**TASK BRIEF**
If a line in the entries below includes "shape", pick it out and copy it.

**EXTRACTED ENTRIES**
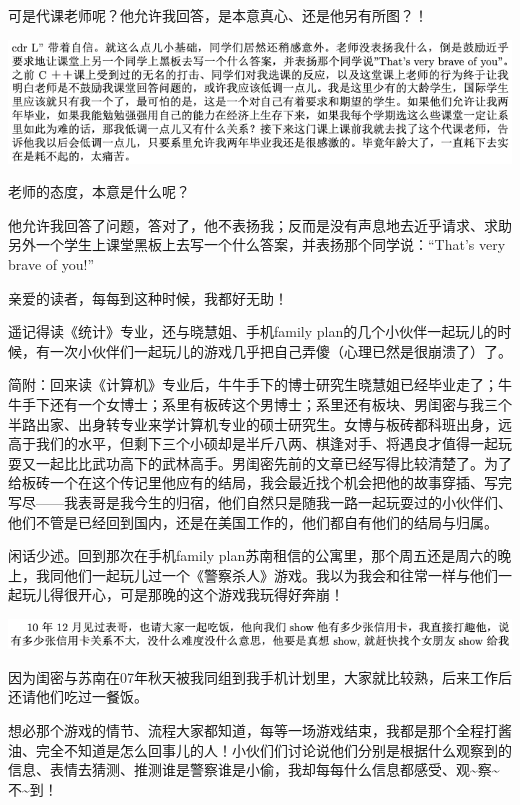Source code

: \documentclass[9pt, b5paper]{article}
\begin{document}
可是代课老师呢？他允许我回答，是本意真心、还是他另有所图？！

\begin{center}
\includegraphics[width=.9\linewidth]{./pic/backups_plans_20210424_204405.png}
\end{center}

老师的态度，本意是什么呢？

他允许我回答了问题，答对了，他不表扬我；反而是没有声息地去近乎请求、求助另外一个学生上课堂黑板上去写一个什么答案，并表扬那个同学说：“That's very brave of you!”

亲爱的读者，每每到这种时候，我都好无助！

遥记得读《统计》专业，还与晓慧姐、手机family plan的几个小伙伴一起玩儿的时候，有一次小伙伴们一起玩儿的游戏几乎把自己弄傻（心理已然是很崩溃了）了。

简附：回来读《计算机》专业后，牛牛手下的博士研究生晓慧姐已经毕业走了；牛牛手下还有一个女博士；系里有板砖这个男博士；系里还有板块、男闺密与我三个半路出家、出身转专业来学计算机专业的硕士研究生。女博与板砖都科班出身，远高于我们的水平，但剩下三个小硕却是半斤八两、棋逢对手、将遇良才值得一起玩耍又一起比比武功高下的武林高手。男闺密先前的文章已经写得比较清楚了。为了给板砖一个在这个传记里他应有的结局，我会最近找个机会把他的故事穿插、写完写尽——我表哥是我今生的归宿，他们自然只是随我一路一起玩耍过的小伙伴们、他们不管是已经回到国内，还是在美国工作的，他们都自有他们的结局与归属。 

闲话少述。回到那次在手机family plan苏南租信的公寓里，那个周五还是周六的晚上，我同他们一起玩儿过一个《警察杀人》游戏。我以为我会和往常一样与他们一起玩儿得很开心，可是那晚的这个游戏我玩得好奔崩！

\begin{center}
\includegraphics[width=.9\linewidth]{./pic/backups_plans_20210425_152933.png}
\end{center}

因为闺密与苏南在07年秋天被我同组到我手机计划里，大家就比较熟，后来工作后还请他们吃过一餐饭。

想必那个游戏的情节、流程大家都知道，每等一场游戏结束，我都是那个全程打酱油、完全不知道是怎么回事儿的人！小伙们们讨论说他们分别是根据什么观察到的信息、表情去猜测、推测谁是警察谁是小偷，我却每每什么信息都感受、观\textasciitilde{}察\textasciitilde{}不\textasciitilde{}到！
\end{document}
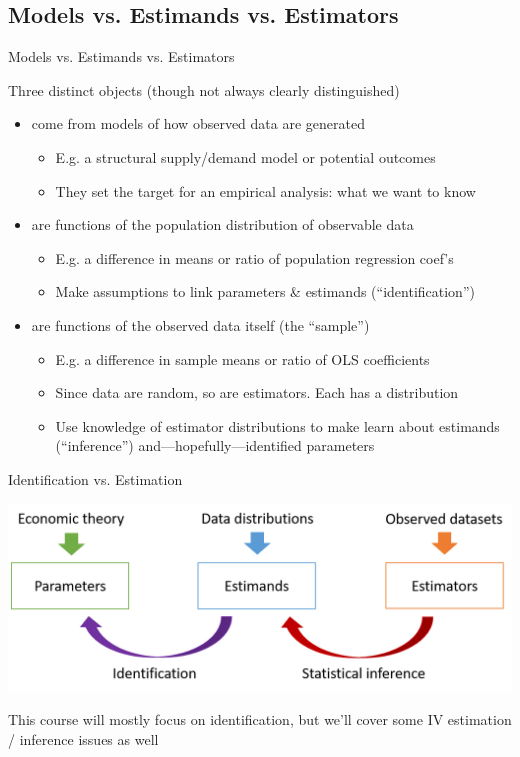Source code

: \documentclass{beamer}
\begin{document}
\subsection{Models vs. Estimands vs. Estimators}
\begin{frame}{Models vs. Estimands vs. Estimators}

Three distinct objects (though not always clearly distinguished) \pause\medskip

\begin{itemize}

  \item {} come from models of how observed data are generated
  \begin{itemize}
    \item E.g. a structural supply/demand model or potential outcomes
    \item They set the target for an empirical analysis: what we want to know
  \end{itemize}\pause
  
  \item {} are functions of the population distribution of observable data
  \begin{itemize}
    \item E.g. a difference in means or ratio of population regression coef's
    \item Make assumptions to link parameters \& estimands (``identification'')
  \end{itemize}\pause
  
  \item {} are functions of the observed data itself (the ``sample'')
  \begin{itemize}
    \item E.g. a difference in sample means or ratio of OLS coefficients 
    \item Since data are random, so are estimators. Each has a distribution
    \item Use knowledge of estimator distributions to make learn about estimands (``inference'') and---hopefully---identified parameters
  \end{itemize}
\end{itemize}
\end{frame}

\begin{frame}{Identification vs. Estimation}


\includegraphics[scale=0.37]{./lecture_includes/BigPicture.png}
\medskip

This course will mostly focus on identification, but we'll cover some IV estimation / inference issues as well
\end{frame}
\end{document}
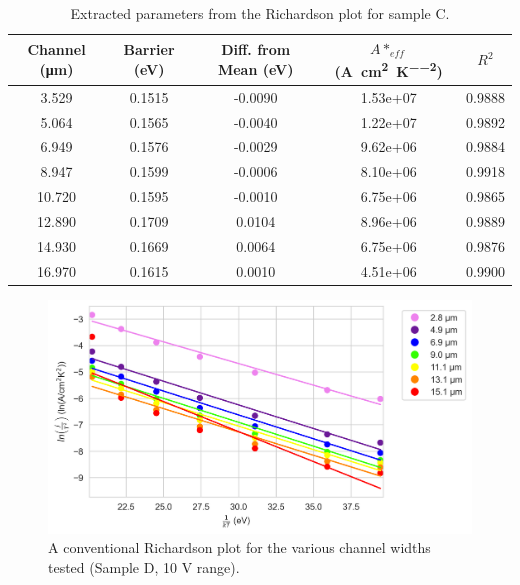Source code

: \begin{table}[h]
    \centering
    \begin{tabular}{|c|c|c|c|c|}
        \hline
        Channel (\si{\micro\metre}) & Barrier (\si{\electronvolt}) & Diff. from Mean (\si{\electronvolt}) & $A*_{eff}$ (\si{\ampere\per\centi\metre\squared\per\kelvin\squared}) & $R^{2}$\\ \hline
        3.529 & 0.1515 & -0.0090 & 1.53e+07 &0.9888 \\ 
        5.064 & 0.1565 & -0.0040 & 1.22e+07 &0.9892 \\ 
        6.949 & 0.1576 & -0.0029 & 9.62e+06 &0.9884 \\ 
        8.947 & 0.1599 & -0.0006 & 8.10e+06 &0.9918 \\ 
        10.720 & 0.1595 & -0.0010 & 6.75e+06 &0.9865 \\ 
        12.890 & 0.1709 & 0.0104 & 8.96e+06 &0.9889 \\ 
        14.930 & 0.1669 & 0.0064 & 6.75e+06 &0.9876 \\ 
        16.970 & 0.1615 & 0.0010 & 4.51e+06 &0.9900 \\ 
        \hline
    \end{tabular}
    \caption{Extracted parameters from the Richardson plot for sample C.}
    \label{tab:richardsonC}
\end{table}
\begin{figure}
    \centering
    \includegraphics{Chapter6/Figs/Raster/Sample D 2019/10V_Richardson_Plot.png}
    \caption{A conventional Richardson plot for the various channel widths tested (Sample D, 10 V range).}
    \label{fig:enter-label}
\end{figure}

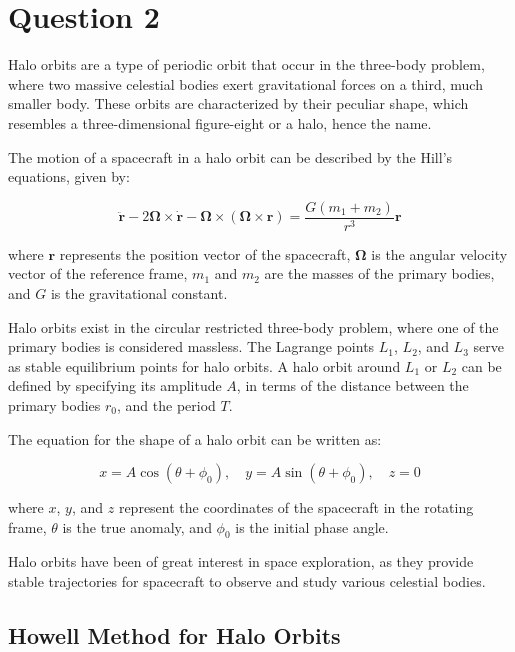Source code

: \section{Question 2}
Halo orbits are a type of periodic orbit that occur in the three-body problem, where two massive celestial bodies exert gravitational forces on a third, much smaller body. These orbits are characterized by their peculiar shape, which resembles a three-dimensional figure-eight or a halo, hence the name.

The motion of a spacecraft in a halo orbit can be described by the Hill's equations, given by:

\begin{equation}
\ddot{\mathbf{r}} - 2\boldsymbol{\Omega}\times\dot{\mathbf{r}} - \boldsymbol{\Omega}\times(\boldsymbol{\Omega}\times\mathbf{r}) = \frac{{G(m_1 + m_2)}}{{r^3}}\mathbf{r}
\end{equation}

where $\mathbf{r}$ represents the position vector of the spacecraft, $\boldsymbol{\Omega}$ is the angular velocity vector of the reference frame, $m_1$ and $m_2$ are the masses of the primary bodies, and $G$ is the gravitational constant.

Halo orbits exist in the circular restricted three-body problem, where one of the primary bodies is considered massless. The Lagrange points $L_1$, $L_2$, and $L_3$ serve as stable equilibrium points for halo orbits. A halo orbit around $L_1$ or $L_2$ can be defined by specifying its amplitude $A$, in terms of the distance between the primary bodies $r_0$, and the period $T$.

The equation for the shape of a halo orbit can be written as:

\begin{equation}
x = A\cos(\theta + \phi_0), \quad y = A\sin(\theta + \phi_0), \quad z = 0
\end{equation}

where $x$, $y$, and $z$ represent the coordinates of the spacecraft in the rotating frame, $\theta$ is the true anomaly, and $\phi_0$ is the initial phase angle.

Halo orbits have been of great interest in space exploration, as they provide stable trajectories for spacecraft to observe and study various celestial bodies.


\subsection{Howell Method for Halo Orbits}

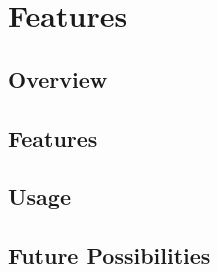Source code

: 
\chapter{Features}

\label{ch:features}


\section{Overview}\label{sec:overview}


\section{Features}\label{sec:features}


\section{Usage}\label{sec:usage}


\section{Future Possibilities}\label{sec:future}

**ANSWER TO THIS EXERCISE**
Halo orbits are a type of periodic orbit that occur in the three-body problem, where two massive celestial bodies exert gravitational forces on a third, much smaller body. These orbits are characterized by their peculiar shape, which resembles a three-dimensional figure-eight or a halo, hence the name.
The equation for the shape of a halo orbit can be written as:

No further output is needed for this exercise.